▶ About this exercise:
Your reply should be the full listing, copied exactly.

▶ Listed records:
# # #
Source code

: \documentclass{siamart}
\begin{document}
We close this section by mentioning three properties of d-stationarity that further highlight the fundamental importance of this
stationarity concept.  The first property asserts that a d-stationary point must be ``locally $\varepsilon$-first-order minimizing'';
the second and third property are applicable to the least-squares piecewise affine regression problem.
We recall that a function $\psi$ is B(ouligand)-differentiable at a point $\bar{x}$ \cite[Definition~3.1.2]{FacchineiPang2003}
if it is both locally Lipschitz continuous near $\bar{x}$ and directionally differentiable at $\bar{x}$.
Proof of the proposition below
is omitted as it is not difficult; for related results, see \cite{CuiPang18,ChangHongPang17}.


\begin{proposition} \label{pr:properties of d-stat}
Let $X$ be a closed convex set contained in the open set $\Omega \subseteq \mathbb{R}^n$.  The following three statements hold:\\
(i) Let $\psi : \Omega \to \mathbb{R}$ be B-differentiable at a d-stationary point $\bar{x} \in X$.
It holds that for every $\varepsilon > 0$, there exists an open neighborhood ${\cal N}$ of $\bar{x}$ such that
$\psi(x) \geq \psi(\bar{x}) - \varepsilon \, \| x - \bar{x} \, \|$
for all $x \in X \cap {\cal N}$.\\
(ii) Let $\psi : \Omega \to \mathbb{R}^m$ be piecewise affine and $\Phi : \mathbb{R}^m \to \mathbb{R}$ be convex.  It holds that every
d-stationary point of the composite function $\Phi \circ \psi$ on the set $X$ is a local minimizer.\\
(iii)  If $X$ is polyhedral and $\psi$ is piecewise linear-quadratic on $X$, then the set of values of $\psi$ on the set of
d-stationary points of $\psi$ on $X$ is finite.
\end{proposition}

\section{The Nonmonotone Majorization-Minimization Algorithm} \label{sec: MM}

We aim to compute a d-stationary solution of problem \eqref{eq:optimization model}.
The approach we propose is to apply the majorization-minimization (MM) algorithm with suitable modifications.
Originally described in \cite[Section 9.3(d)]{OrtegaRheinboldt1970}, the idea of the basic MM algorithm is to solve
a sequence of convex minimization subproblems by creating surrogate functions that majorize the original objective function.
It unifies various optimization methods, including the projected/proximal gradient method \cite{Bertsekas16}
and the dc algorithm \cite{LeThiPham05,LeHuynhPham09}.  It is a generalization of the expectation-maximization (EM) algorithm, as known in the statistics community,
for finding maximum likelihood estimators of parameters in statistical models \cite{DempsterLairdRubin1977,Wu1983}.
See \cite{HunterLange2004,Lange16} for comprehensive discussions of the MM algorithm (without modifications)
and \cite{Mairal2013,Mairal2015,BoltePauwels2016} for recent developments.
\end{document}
# # #
▶ Solution to this exercise:
Source code

: \documentclass{siamart}
\begin{document}
We close this section by mentioning three properties of d-stationarity that further highlight the fundamental importance of this
stationarity concept.  The first property asserts that a d-stationary point must be ``locally $\varepsilon$-first-order minimizing'';
the second and third property are applicable to the least-squares piecewise affine regression problem.
We recall that a function $\psi$ is B(ouligand)-differentiable at a point $\bar{x}$ \cite[Definition~3.1.2]{FacchineiPang2003}
if it is both locally Lipschitz continuous near $\bar{x}$ and directionally differentiable at $\bar{x}$.
Proof of the proposition below
is omitted as it is not difficult; for related results, see \cite{CuiPang18,ChangHongPang17}.


\begin{proposition} \label{pr:properties of d-stat}
Let $X$ be a closed convex set contained in the open set $\Omega \subseteq \mathbb{R}^n$.  The following three statements hold:\\
(i) Let $\psi : \Omega \to \mathbb{R}$ be B-differentiable at a d-stationary point $\bar{x} \in X$.
It holds that for every $\varepsilon > 0$, there exists an open neighborhood ${\cal N}$ of $\bar{x}$ such that
$\psi(x) \geq \psi(\bar{x}) - \varepsilon \, \| x - \bar{x} \, \|$
for all $x \in X \cap {\cal N}$.\\
(ii) Let $\psi : \Omega \to \mathbb{R}^m$ be piecewise affine and $\Phi : \mathbb{R}^m \to \mathbb{R}$ be convex.  It holds that every
d-stationary point of the composite function $\Phi \circ \psi$ on the set $X$ is a local minimizer.\\
(iii)  If $X$ is polyhedral and $\psi$ is piecewise linear-quadratic on $X$, then the set of values of $\psi$ on the set of
d-stationary points of $\psi$ on $X$ is finite.
\end{proposition}

\section{The Nonmonotone Majorization-Minimization Algorithm} \label{sec: MM}

We aim to compute a d-stationary solution of problem \eqref{eq:optimization model}.
The approach we propose is to apply the majorization-minimization (MM) algorithm with suitable modifications.
Originally described in \cite[Section 9.3(d)]{OrtegaRheinboldt1970}, the idea of the basic MM algorithm is to solve
a sequence of convex minimization subproblems by creating surrogate functions that majorize the original objective function.
It unifies various optimization methods, including the projected/proximal gradient method \cite{Bertsekas16}
and the dc algorithm \cite{LeThiPham05,LeHuynhPham09}.  It is a generalization of the expectation-maximization (EM) algorithm, as known in the statistics community,
for finding maximum likelihood estimators of parameters in statistical models \cite{DempsterLairdRubin1977,Wu1983}.
See \cite{HunterLange2004,Lange16} for comprehensive discussions of the MM algorithm (without modifications)
and \cite{Mairal2013,Mairal2015,BoltePauwels2016} for recent developments.
\end{document}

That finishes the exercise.